Il panorama politico calabrese si arricchisce di una nuova proposta che punta a scompaginare gli attuali equilibri.
Sulla scia dell’elezione di Giuseppe De Mita alla segreteria nazionale, Base Popolare lancia ufficialmente la sua sfida dalla Calabria, proponendosi come il catalizzatore di un’area che abbraccia riformisti, liberali e popolari.
L’obiettivo dichiarato è quello di costruire un’alternativa che non sia una semplice sommatoria di sigle, ma un progetto politico capace di dare risposte alle comunità locali oltre gli schemi tradizionali.
Una nuova casa per l’area di mezzo
L’iniziativa nasce dalla volontà di superare la frammentazione che da tempo caratterizza il centro politico. Base Popolare non vuole essere una forza “di passaggio” o un semplice ago della bilancia, ma punta a diventare un soggetto stabile e strutturato.
Secondo il coordinamento regionale, è necessario uscire dalla logica di una politica “oscillante” per offrire una rappresentanza seria e competente. “L’obiettivo è restituire centralità alla politica come luogo di partecipazione e rappresentanza concreta dei bisogni reali delle persone“, spiegano i vertici calabresi del movimento.
La strategia per riconquistare l’elettorato
In un contesto segnato da un forte astensionismo, la scommessa di Base Popolare è quella di parlare ai cittadini delusi che hanno smesso di recarsi alle urne. Il lavoro di radicamento sul territorio calabrese è già iniziato, puntando su un dialogo aperto con tutte quelle realtà che si riconoscono nei valori del popolarismo europeo.
La marcia verso le elezioni politiche del 2027 passa dunque da una presenza capillare nelle province, con l’intento di aggregare competenze diverse attorno a un programma che metta al centro lo sviluppo della regione.
Rompere lo schema del bipolarismo
Per il movimento, l’attuale contrapposizione tra i due poli principali non riesce più a interpretare le sfumature e le complessità del territorio.

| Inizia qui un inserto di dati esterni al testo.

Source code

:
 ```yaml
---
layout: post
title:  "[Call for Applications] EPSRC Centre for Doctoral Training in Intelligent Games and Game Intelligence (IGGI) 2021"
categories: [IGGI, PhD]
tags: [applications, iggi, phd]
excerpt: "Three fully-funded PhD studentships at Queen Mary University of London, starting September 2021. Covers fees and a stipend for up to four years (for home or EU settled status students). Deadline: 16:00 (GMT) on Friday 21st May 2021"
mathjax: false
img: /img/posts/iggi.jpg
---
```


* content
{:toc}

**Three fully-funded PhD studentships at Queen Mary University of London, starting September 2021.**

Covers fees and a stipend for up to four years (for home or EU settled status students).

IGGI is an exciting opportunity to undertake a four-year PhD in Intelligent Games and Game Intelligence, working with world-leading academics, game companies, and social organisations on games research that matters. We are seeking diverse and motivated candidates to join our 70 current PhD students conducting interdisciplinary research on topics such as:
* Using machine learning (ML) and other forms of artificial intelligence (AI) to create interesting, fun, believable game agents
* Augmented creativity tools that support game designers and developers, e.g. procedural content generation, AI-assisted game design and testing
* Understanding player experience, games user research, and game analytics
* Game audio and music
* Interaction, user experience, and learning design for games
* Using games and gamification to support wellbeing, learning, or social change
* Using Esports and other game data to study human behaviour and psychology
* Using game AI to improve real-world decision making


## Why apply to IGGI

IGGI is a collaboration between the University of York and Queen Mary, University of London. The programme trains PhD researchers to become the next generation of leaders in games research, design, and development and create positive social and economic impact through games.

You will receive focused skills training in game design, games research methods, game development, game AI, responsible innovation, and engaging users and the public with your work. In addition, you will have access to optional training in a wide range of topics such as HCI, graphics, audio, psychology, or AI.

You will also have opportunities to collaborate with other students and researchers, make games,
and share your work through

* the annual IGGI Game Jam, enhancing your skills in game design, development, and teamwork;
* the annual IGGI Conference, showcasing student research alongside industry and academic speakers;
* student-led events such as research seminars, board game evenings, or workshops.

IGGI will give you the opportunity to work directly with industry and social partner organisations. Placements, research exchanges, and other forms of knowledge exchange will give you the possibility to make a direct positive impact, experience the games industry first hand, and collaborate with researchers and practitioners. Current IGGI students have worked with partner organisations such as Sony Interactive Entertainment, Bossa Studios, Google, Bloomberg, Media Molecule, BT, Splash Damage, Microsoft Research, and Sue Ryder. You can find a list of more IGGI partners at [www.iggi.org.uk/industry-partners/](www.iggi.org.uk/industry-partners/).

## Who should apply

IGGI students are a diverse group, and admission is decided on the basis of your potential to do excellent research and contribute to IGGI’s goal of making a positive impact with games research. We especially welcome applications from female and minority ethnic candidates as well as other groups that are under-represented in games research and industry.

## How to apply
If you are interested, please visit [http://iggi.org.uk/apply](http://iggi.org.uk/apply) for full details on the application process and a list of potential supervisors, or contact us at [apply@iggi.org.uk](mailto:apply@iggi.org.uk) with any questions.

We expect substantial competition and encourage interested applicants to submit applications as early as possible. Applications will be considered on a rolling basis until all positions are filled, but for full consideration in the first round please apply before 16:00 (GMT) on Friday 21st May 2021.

La proposta politica mira a creare un asse autonomo, non subordinato né alla destra né alla sinistra, che sappia agire come collante per un progetto innovativo.
Dalla Calabria parte quindi un messaggio chiaro: la regione ha bisogno di una visione popolare e riformista che riparta dai territori per ritrovare una capacità di rappresentanza efficace, proponendosi come il motore del cambiamento per il futuro del Paese.